Document images with source code:

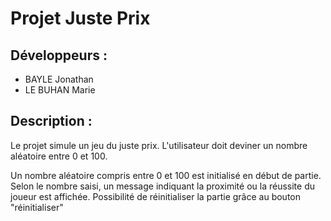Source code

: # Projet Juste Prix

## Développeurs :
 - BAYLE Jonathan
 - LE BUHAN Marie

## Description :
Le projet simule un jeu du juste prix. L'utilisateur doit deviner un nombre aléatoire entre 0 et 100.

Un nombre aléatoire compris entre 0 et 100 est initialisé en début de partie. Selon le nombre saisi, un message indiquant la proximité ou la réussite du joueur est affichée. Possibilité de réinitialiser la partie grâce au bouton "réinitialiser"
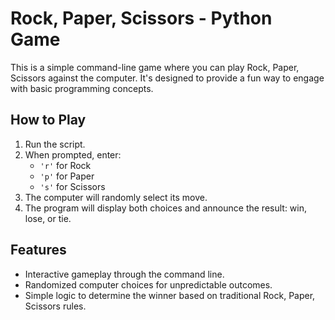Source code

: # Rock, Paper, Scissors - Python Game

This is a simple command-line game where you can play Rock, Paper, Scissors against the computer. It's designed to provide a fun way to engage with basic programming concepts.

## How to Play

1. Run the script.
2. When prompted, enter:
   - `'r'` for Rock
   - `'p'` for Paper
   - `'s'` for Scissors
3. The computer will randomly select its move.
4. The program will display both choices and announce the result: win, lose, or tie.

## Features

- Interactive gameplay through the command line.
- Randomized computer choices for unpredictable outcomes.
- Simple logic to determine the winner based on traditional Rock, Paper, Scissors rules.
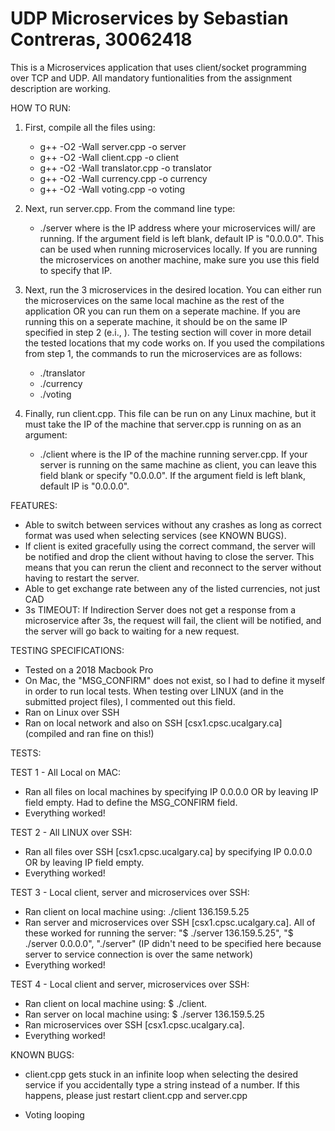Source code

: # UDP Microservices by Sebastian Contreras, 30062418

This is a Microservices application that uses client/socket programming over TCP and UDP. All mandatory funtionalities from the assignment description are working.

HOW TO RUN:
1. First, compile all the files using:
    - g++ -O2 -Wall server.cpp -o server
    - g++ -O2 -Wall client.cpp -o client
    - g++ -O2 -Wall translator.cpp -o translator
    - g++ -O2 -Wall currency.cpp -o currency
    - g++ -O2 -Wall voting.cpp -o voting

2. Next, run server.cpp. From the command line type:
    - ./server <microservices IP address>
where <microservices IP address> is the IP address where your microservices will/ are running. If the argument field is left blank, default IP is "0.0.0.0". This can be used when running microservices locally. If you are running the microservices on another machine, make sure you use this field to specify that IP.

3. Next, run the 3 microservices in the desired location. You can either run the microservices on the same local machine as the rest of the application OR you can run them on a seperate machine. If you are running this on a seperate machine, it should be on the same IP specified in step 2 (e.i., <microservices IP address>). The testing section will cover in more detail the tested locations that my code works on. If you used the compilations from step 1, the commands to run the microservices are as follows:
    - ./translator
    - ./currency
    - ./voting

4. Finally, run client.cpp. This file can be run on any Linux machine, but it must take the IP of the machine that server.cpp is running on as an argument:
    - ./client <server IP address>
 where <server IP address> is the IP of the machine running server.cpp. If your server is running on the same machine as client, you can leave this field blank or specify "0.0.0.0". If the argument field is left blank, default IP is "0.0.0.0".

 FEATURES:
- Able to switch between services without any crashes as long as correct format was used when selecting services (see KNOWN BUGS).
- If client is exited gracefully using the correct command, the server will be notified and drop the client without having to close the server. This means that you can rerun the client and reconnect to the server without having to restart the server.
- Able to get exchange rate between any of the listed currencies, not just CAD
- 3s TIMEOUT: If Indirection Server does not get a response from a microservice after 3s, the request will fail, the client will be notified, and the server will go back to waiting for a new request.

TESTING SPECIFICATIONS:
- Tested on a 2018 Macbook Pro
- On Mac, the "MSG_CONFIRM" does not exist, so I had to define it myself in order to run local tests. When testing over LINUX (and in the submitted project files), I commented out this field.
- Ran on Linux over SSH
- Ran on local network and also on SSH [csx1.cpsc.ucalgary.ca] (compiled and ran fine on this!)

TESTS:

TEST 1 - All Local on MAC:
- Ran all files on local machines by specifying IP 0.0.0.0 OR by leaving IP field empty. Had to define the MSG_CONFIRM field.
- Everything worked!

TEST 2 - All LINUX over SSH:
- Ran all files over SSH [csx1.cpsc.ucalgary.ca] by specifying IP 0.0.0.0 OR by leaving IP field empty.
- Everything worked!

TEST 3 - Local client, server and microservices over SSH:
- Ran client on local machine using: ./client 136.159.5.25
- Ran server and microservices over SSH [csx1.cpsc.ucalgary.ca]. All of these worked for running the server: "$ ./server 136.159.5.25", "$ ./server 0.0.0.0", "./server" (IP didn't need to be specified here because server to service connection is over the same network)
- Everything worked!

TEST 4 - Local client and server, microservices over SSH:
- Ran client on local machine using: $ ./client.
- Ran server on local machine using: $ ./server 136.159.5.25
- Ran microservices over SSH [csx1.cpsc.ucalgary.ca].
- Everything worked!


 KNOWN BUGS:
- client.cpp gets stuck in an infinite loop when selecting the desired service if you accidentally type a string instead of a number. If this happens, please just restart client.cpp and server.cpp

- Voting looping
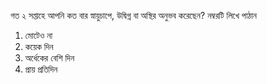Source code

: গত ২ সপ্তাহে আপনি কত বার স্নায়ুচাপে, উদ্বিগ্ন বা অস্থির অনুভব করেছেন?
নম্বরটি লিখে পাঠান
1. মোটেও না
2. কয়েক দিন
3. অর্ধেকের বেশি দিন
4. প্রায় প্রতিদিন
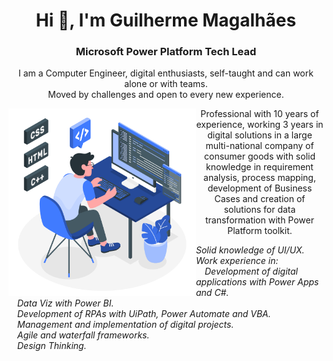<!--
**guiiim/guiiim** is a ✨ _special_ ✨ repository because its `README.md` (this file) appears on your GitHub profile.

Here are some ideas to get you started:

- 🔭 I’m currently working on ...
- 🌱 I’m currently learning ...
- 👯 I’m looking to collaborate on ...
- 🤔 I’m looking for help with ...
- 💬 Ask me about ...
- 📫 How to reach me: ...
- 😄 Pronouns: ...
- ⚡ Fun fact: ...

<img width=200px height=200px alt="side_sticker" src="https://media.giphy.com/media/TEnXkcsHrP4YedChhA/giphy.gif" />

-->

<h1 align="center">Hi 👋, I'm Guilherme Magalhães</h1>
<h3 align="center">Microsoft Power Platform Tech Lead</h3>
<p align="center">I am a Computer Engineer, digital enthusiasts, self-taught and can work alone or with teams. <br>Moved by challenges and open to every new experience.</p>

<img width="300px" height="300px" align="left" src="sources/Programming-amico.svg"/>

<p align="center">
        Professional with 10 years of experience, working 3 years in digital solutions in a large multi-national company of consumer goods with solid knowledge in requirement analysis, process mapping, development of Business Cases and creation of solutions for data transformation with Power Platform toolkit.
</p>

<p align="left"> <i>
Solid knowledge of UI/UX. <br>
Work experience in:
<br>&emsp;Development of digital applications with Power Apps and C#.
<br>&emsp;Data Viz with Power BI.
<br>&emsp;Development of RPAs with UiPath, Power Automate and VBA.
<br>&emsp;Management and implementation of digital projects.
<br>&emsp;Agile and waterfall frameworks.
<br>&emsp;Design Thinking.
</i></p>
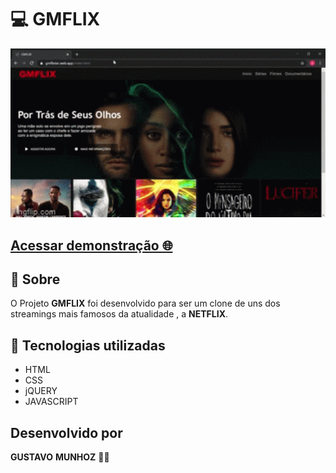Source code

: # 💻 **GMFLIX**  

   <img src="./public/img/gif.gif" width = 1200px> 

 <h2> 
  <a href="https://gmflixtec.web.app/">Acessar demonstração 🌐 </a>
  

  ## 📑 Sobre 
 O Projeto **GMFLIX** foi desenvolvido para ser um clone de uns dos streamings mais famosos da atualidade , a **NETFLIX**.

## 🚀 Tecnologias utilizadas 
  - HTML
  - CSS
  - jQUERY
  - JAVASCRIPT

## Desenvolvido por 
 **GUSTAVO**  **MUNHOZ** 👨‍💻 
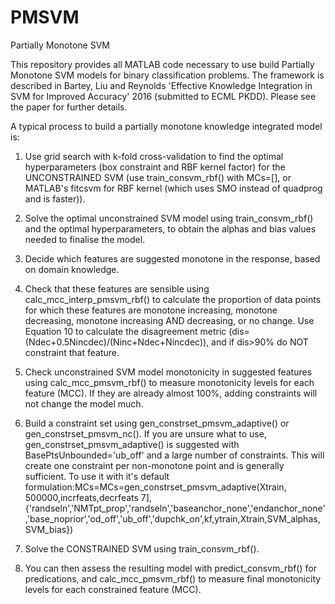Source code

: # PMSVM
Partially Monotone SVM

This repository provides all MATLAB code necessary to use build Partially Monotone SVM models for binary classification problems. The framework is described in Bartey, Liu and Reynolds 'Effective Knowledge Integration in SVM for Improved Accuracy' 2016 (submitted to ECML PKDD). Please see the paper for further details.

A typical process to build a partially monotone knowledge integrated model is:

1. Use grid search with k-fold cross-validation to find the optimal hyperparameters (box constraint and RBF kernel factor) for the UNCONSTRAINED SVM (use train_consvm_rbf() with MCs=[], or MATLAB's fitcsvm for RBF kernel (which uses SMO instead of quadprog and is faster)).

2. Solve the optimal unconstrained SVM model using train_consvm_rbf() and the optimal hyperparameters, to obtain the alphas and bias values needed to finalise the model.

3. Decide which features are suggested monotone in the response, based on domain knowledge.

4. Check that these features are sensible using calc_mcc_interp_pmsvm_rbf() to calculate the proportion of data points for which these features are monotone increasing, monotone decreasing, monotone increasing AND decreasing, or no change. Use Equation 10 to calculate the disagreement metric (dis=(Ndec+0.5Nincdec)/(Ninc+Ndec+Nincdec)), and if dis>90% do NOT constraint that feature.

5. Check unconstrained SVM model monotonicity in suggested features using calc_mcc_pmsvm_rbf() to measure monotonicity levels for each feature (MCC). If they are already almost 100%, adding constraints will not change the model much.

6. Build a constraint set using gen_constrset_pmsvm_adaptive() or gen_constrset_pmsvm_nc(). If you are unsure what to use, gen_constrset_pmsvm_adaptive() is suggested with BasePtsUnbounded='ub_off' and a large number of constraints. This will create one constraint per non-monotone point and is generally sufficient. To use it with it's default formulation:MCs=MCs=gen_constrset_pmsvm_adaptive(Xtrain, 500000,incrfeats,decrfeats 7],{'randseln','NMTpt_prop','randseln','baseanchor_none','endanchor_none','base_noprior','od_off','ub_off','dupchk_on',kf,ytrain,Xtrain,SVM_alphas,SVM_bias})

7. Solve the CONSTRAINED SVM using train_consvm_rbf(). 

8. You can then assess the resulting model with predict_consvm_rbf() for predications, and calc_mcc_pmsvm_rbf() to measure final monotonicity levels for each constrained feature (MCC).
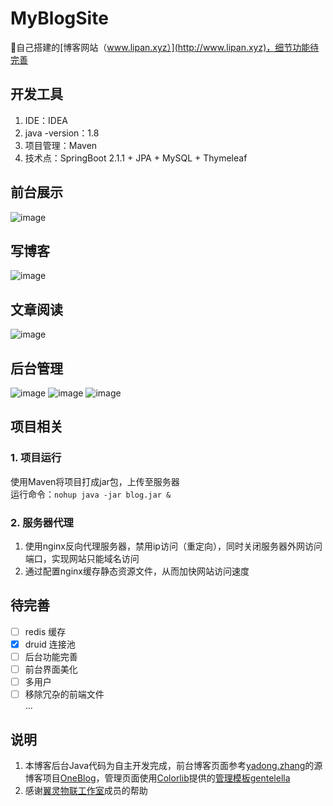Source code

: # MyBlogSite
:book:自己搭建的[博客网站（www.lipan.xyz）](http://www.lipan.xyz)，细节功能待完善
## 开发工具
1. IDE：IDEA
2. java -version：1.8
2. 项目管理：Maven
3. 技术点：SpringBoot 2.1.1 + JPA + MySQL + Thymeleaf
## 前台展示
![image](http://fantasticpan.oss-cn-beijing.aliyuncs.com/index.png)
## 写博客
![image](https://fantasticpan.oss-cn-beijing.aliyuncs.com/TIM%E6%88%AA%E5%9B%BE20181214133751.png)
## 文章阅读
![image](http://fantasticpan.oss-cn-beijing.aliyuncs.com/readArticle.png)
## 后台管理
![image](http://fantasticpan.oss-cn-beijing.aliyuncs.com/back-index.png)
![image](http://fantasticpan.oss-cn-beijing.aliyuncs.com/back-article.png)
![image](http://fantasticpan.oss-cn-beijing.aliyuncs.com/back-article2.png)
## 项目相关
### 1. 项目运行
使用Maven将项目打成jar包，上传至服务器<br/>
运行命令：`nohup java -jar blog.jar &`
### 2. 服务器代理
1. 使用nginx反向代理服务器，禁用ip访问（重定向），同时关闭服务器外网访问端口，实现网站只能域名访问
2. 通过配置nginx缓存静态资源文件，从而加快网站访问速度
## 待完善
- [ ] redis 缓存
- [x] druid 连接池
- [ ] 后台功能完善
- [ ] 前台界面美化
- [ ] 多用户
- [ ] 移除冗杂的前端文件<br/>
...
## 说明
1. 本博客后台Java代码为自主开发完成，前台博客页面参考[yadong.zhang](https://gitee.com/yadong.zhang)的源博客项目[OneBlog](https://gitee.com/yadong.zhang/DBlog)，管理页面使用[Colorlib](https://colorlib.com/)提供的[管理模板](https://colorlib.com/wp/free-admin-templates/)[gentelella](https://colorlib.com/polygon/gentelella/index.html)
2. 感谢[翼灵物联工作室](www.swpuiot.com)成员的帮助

▶ **What this task involves**:
Using the data above, print only the lines starting at the one with "## 🚀 Tecnologias utilizadas" and ending at the one with "A typical process", exactly as they stand, minus the pictures.

▶ **Response**:
## 🚀 Tecnologias utilizadas 
  - HTML
  - CSS
  - jQUERY
  - JAVASCRIPT

## Desenvolvido por 
 **GUSTAVO**  **MUNHOZ** 👨‍💻 
Source code

: # PMSVM
Partially Monotone SVM

This repository provides all MATLAB code necessary to use build Partially Monotone SVM models for binary classification problems. The framework is described in Bartey, Liu and Reynolds 'Effective Knowledge Integration in SVM for Improved Accuracy' 2016 (submitted to ECML PKDD). Please see the paper for further details.

A typical process to build a partially monotone knowledge integrated model is:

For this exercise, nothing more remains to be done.